When a child comes forward to a trusted adult with allegations of abuse, they need to be taken seriously 100% of the time. The Florida Supreme Court recently heard the case McDade vs. State in which a young woman was continually abuse by her stepfather from age 10 to 16. The victim in the case came forward on multiple occasions, but when her mother did not believe her story, she felt compelled to secretly record episodes of abuse at the hands of her stepfather. According to court documents, the victim reported the abuse to not only her mother, but also a doctor and two church ministers and all failed to act in her defense. Lauren’s Kids advocates strongly for mandatory reporting in cases of child sexual abuse so incidents like this do not occur.
One of the strongest advocates we have in preventing child sexual abuse is the justice system and their ability to pass laws which bolster the cause. However, in the case of McDade vs. State, the convictions handed down as a result of the recordings were overturned during the appeal process. During the appeal, defending attorneys argued laws previously on the books regarding oral communication prohibited the admission of the secret recordings as evidence which greatly hurt the victim’s case. As a result, the court system has awarded the defendant with a new trial in which those recordings would not be permissible as evidence.

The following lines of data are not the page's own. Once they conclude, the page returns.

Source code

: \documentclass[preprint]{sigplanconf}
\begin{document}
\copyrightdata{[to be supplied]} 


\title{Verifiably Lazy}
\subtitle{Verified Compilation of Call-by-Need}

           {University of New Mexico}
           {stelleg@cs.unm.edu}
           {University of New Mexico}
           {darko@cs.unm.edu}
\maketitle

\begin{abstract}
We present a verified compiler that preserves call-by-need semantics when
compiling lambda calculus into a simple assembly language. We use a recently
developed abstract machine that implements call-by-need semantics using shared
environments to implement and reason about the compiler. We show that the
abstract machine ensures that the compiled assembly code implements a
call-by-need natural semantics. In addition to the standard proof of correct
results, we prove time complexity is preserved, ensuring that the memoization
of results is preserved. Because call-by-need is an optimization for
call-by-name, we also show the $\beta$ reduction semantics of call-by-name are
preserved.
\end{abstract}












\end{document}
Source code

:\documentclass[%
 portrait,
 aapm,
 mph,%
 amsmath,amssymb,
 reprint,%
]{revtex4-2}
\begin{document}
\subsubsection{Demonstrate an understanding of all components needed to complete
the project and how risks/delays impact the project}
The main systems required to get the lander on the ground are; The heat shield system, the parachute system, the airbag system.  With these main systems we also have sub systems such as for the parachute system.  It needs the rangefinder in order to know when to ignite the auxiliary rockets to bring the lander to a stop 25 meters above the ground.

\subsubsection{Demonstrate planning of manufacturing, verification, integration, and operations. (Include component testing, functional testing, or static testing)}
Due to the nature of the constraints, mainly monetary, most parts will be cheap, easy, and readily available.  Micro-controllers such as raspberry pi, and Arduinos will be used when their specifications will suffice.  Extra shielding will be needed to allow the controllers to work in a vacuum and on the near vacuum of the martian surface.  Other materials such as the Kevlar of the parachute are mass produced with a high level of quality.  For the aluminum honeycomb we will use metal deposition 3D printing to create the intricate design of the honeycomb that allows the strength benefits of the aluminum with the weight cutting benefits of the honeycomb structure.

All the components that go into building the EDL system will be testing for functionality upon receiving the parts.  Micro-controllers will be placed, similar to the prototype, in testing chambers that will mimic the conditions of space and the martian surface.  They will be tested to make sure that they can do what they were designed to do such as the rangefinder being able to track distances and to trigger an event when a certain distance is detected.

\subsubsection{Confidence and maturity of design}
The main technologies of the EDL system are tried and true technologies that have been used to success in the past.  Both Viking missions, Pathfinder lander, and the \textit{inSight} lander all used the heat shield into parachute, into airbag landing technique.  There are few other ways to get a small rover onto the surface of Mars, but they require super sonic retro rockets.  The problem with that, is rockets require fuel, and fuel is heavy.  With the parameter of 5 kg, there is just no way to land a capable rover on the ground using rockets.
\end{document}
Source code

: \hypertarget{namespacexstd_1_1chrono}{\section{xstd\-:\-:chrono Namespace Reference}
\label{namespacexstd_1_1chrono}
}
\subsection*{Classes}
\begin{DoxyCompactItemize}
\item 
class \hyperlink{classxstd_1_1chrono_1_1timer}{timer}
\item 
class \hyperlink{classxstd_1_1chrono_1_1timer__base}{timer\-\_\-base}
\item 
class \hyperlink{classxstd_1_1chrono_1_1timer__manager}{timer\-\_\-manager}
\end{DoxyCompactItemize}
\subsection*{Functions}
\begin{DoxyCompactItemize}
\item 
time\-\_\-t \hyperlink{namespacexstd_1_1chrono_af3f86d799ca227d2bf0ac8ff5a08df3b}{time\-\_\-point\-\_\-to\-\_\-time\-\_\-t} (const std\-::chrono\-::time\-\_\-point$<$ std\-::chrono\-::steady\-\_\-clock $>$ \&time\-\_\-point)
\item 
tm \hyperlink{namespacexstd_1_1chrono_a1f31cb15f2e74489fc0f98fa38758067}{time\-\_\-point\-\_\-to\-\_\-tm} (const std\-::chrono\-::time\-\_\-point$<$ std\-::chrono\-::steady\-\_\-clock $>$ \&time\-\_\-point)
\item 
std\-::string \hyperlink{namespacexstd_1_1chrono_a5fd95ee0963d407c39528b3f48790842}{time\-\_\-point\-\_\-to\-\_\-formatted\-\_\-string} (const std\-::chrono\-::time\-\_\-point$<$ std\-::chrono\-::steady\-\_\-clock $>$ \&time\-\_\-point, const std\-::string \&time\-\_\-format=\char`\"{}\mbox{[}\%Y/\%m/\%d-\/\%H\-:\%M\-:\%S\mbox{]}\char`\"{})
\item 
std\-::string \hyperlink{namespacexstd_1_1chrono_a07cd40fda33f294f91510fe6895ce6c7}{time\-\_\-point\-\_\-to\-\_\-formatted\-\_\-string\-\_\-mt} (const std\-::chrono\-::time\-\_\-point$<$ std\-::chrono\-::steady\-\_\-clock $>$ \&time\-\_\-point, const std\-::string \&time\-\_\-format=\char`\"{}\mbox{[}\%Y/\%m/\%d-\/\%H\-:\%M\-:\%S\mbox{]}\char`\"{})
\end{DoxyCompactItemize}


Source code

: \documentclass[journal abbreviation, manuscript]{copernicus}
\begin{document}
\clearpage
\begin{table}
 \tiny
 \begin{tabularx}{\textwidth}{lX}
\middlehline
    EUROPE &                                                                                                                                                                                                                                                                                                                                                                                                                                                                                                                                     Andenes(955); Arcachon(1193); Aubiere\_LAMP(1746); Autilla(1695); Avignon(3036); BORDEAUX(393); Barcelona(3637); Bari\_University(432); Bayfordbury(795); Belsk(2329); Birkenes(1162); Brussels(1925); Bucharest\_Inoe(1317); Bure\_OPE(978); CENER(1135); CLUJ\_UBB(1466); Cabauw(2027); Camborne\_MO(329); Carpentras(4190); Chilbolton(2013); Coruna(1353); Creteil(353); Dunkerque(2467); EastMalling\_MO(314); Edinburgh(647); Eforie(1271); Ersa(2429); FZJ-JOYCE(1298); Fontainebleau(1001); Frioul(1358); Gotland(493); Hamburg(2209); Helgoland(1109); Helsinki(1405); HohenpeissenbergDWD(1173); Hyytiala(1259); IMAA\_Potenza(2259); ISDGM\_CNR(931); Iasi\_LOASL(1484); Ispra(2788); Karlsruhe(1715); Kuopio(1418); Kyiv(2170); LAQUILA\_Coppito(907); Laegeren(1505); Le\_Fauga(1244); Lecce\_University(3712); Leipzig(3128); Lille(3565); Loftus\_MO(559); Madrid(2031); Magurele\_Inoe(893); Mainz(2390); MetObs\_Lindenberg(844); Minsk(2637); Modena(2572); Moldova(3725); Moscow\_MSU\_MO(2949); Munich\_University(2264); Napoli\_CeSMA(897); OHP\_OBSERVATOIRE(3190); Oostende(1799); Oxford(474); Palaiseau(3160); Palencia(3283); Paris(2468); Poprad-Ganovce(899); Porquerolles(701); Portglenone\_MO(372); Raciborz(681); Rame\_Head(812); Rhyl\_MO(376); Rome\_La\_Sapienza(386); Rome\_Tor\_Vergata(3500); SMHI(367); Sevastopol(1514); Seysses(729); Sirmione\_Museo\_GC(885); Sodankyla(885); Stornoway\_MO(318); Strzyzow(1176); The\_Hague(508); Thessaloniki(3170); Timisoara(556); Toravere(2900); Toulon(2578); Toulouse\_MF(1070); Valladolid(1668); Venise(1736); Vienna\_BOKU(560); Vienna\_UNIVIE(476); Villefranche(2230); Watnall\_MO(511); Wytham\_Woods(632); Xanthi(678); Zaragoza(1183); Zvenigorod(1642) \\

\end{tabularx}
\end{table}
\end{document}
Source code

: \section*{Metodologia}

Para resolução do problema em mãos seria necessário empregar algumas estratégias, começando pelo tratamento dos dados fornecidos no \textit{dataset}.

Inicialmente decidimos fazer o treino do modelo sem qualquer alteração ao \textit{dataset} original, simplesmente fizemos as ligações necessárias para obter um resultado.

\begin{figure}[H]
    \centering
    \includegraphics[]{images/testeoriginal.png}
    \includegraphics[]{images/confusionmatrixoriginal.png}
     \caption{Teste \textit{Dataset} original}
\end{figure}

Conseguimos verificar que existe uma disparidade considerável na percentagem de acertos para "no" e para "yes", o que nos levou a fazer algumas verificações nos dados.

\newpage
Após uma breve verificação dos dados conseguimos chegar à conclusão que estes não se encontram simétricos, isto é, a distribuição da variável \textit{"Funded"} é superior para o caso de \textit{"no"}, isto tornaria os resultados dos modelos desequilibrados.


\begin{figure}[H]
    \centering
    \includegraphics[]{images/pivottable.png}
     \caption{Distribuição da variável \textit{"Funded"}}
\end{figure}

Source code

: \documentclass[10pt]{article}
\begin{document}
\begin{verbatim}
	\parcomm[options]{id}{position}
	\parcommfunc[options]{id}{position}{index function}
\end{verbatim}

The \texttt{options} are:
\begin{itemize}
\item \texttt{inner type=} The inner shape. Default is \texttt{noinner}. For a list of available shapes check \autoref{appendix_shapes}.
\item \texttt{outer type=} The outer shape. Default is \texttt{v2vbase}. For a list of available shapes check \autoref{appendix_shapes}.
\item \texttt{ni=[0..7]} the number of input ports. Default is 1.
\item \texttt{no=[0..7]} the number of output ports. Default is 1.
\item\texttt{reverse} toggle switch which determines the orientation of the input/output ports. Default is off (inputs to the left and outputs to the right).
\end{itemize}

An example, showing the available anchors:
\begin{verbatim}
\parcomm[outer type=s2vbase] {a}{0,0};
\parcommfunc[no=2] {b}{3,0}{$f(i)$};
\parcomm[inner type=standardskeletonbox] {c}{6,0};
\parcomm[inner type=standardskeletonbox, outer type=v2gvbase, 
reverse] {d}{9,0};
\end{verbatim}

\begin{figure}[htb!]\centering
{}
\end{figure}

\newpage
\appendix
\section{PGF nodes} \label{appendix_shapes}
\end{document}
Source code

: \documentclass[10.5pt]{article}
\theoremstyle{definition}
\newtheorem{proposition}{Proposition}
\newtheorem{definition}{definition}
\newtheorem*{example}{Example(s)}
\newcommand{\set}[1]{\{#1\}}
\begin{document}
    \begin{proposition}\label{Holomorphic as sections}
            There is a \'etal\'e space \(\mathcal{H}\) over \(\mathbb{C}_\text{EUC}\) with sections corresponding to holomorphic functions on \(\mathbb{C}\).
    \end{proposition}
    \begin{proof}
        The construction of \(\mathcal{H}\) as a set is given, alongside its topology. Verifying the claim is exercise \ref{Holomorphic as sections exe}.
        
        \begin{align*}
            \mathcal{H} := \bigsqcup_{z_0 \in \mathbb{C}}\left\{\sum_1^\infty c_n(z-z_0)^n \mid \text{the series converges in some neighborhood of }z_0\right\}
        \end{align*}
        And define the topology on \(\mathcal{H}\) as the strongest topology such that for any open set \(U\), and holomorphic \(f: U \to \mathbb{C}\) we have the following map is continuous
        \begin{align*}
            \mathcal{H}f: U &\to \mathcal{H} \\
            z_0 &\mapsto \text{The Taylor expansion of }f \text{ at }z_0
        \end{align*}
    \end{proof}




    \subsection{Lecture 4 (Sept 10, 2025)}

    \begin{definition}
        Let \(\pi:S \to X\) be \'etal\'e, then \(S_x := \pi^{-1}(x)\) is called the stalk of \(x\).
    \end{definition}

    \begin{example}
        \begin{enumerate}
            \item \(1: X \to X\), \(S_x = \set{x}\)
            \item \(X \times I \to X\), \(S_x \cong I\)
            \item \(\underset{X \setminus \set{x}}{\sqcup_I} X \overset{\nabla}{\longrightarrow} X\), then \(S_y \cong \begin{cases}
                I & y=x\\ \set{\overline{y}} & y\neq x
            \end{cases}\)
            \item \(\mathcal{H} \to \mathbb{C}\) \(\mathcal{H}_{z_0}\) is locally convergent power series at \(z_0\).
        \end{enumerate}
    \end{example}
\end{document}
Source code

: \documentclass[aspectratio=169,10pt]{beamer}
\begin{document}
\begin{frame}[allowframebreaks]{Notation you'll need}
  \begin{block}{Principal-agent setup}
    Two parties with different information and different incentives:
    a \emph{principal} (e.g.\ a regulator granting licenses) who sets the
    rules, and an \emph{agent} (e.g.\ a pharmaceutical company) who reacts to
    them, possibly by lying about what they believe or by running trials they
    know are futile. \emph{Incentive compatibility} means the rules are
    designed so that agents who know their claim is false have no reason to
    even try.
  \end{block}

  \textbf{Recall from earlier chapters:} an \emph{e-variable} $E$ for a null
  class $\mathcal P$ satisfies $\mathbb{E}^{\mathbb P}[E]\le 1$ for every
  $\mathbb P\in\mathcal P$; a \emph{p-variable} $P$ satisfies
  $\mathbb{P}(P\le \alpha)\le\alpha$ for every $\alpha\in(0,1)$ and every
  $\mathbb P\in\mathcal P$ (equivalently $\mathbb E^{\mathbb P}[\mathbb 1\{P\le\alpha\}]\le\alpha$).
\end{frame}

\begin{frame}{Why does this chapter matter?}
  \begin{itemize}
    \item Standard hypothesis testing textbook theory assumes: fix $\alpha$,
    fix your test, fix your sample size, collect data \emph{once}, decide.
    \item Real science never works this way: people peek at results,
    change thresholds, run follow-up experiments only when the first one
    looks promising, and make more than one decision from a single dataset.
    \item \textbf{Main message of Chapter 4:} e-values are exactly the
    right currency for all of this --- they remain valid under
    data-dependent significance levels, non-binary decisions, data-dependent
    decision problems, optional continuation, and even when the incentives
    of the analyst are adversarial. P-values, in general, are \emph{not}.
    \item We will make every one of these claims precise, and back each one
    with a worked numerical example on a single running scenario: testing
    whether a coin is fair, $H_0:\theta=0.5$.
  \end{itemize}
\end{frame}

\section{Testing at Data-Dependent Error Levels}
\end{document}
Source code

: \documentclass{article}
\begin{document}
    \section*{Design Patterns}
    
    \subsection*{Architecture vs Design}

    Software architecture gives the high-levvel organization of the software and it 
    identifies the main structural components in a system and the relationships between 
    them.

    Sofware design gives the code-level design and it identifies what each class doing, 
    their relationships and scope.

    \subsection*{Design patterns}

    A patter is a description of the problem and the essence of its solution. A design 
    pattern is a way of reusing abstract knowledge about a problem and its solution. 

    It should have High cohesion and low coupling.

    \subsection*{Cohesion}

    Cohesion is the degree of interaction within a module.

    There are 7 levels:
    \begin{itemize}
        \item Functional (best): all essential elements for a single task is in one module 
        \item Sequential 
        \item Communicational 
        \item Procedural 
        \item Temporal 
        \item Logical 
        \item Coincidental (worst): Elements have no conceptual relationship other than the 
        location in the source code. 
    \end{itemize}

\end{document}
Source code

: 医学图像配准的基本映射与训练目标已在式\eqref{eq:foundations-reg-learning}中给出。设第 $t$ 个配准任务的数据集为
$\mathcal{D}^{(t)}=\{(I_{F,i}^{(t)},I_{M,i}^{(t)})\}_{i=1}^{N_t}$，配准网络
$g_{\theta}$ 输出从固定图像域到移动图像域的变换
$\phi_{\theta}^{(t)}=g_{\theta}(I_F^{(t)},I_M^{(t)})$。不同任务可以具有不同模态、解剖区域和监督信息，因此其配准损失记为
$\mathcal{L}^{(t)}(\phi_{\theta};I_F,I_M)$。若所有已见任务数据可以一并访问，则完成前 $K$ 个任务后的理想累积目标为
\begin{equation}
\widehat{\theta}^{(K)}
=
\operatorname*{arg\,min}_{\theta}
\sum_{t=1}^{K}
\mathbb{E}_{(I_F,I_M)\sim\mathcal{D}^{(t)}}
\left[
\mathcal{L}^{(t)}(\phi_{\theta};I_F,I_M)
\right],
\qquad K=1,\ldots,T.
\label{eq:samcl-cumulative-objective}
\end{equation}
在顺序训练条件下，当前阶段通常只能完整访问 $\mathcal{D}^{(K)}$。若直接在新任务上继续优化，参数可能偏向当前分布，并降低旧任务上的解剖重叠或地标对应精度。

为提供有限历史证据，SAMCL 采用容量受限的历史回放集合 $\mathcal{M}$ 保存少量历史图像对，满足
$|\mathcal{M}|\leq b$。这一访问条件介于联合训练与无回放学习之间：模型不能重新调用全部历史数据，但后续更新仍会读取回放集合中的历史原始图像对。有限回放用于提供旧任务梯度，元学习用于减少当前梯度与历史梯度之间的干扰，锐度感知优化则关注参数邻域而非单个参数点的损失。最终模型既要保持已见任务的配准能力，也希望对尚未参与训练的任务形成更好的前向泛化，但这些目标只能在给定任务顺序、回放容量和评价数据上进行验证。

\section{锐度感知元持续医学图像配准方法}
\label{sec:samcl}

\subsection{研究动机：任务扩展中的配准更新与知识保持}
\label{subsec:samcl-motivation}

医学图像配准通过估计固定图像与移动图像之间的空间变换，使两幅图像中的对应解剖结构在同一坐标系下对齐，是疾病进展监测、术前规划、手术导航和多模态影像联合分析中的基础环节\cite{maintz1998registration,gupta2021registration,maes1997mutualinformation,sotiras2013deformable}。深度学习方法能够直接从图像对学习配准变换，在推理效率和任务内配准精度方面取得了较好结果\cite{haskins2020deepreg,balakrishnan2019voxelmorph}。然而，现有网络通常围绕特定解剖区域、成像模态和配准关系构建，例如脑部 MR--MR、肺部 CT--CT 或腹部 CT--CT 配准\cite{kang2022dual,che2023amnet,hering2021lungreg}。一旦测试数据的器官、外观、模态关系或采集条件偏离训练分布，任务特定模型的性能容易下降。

Lauren Book, CEO and Founder of Lauren’s Kids, was quick to respond, advocating for “the swift adoption of legislation that would allow courts to consider recordings made secretly by children as evidence that an adult has sexually abused them.” According to Lauren, “Last month’s McDade vs. State Florida Supreme Court ruling prevents prosecutors from using secret recordings made by children to prove they are being abused – it’s just not within the bounds of current Florida law, and that’s just not acceptable. The Florida Supreme Court agreed, directly calling upon the lawmakers to fix it.”
Thanks to SB542, introduced by State Senator Lizbeth Benacquisto (R – Ft. Myers), this unfortunate loophole in the system may soon be closed. The bill would allow secret recordings as evidence and would help provide another way in which children can speak up for their welfare without fear of being ignored.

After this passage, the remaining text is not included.